## Activity
Could you reproduce all of these records exactly?

Material for this task START

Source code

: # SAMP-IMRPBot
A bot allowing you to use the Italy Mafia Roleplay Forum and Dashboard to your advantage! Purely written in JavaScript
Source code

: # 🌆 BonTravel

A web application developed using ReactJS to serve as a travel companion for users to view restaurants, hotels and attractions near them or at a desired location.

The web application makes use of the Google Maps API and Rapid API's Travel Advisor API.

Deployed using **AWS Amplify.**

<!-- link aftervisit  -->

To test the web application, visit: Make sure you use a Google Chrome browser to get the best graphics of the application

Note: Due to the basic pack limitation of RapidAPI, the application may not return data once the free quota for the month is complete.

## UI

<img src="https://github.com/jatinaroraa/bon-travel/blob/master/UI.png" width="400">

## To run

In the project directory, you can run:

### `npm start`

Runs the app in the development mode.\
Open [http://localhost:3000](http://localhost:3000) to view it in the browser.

Material for this task END

## Answer
Source code

: # SAMP-IMRPBot
A bot allowing you to use the Italy Mafia Roleplay Forum and Dashboard to your advantage! Purely written in JavaScript
Source code

: # 🌆 BonTravel

A web application developed using ReactJS to serve as a travel companion for users to view restaurants, hotels and attractions near them or at a desired location.

The web application makes use of the Google Maps API and Rapid API's Travel Advisor API.

Deployed using **AWS Amplify.**

<!-- link aftervisit  -->

To test the web application, visit: Make sure you use a Google Chrome browser to get the best graphics of the application

Note: Due to the basic pack limitation of RapidAPI, the application may not return data once the free quota for the month is complete.

## UI

<img src="https://github.com/jatinaroraa/bon-travel/blob/master/UI.png" width="400">

## To run

In the project directory, you can run:

### `npm start`

Runs the app in the development mode.\
Open [http://localhost:3000](http://localhost:3000) to view it in the browser.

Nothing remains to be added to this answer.